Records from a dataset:
***

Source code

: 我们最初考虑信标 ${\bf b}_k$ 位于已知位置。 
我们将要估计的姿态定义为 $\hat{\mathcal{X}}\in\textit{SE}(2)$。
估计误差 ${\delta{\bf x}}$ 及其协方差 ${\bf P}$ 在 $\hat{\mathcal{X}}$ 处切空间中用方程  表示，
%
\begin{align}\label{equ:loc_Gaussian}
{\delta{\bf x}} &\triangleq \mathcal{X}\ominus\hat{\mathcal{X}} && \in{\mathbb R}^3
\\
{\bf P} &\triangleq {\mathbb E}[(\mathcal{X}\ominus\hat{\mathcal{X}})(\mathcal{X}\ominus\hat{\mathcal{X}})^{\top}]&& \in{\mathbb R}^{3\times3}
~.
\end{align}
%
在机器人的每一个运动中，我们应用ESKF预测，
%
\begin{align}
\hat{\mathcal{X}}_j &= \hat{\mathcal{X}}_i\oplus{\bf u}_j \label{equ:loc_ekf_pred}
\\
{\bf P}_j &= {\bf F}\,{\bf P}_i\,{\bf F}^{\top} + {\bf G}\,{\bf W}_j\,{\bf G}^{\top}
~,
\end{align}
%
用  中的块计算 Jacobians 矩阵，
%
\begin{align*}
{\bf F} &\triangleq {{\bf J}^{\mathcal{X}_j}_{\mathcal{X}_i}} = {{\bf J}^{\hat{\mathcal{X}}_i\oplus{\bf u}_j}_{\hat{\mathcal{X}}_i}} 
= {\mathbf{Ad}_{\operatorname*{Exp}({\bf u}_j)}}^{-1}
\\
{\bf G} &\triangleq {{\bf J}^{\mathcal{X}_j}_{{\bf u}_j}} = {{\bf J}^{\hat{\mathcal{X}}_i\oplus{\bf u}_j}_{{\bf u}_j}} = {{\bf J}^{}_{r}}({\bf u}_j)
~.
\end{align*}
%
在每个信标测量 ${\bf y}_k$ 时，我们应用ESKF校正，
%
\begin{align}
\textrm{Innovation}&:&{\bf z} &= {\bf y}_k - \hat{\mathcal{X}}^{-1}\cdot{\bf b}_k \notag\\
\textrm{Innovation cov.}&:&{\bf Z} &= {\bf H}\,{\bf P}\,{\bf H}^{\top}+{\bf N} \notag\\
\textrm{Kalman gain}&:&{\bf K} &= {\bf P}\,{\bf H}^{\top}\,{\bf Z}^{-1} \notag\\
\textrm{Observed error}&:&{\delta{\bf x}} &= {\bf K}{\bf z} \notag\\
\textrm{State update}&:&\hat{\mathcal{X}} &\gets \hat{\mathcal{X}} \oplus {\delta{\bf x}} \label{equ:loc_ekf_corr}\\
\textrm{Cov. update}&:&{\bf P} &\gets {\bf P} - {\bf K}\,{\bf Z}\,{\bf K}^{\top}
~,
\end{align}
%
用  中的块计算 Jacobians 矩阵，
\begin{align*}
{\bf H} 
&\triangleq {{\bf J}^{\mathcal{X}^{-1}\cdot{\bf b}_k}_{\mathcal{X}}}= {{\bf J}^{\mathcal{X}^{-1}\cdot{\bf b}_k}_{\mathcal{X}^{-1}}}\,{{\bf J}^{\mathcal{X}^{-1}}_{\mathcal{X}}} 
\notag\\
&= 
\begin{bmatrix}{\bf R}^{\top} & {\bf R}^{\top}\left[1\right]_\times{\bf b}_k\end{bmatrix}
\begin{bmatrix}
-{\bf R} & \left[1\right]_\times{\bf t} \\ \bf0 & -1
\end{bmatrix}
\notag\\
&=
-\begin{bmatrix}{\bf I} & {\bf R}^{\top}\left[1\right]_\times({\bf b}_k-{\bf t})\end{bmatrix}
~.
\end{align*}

***

*YOUR TASK*:
If a line in the records contains the string "label", copy it out.

*TASK ANSWER*:
\begin{align}\label{equ:loc_Gaussian}
\hat{\mathcal{X}}_j &= \hat{\mathcal{X}}_i\oplus{\bf u}_j \label{equ:loc_ekf_pred}
\textrm{State update}&:&\hat{\mathcal{X}} &\gets \hat{\mathcal{X}} \oplus {\delta{\bf x}} \label{equ:loc_ekf_corr}\\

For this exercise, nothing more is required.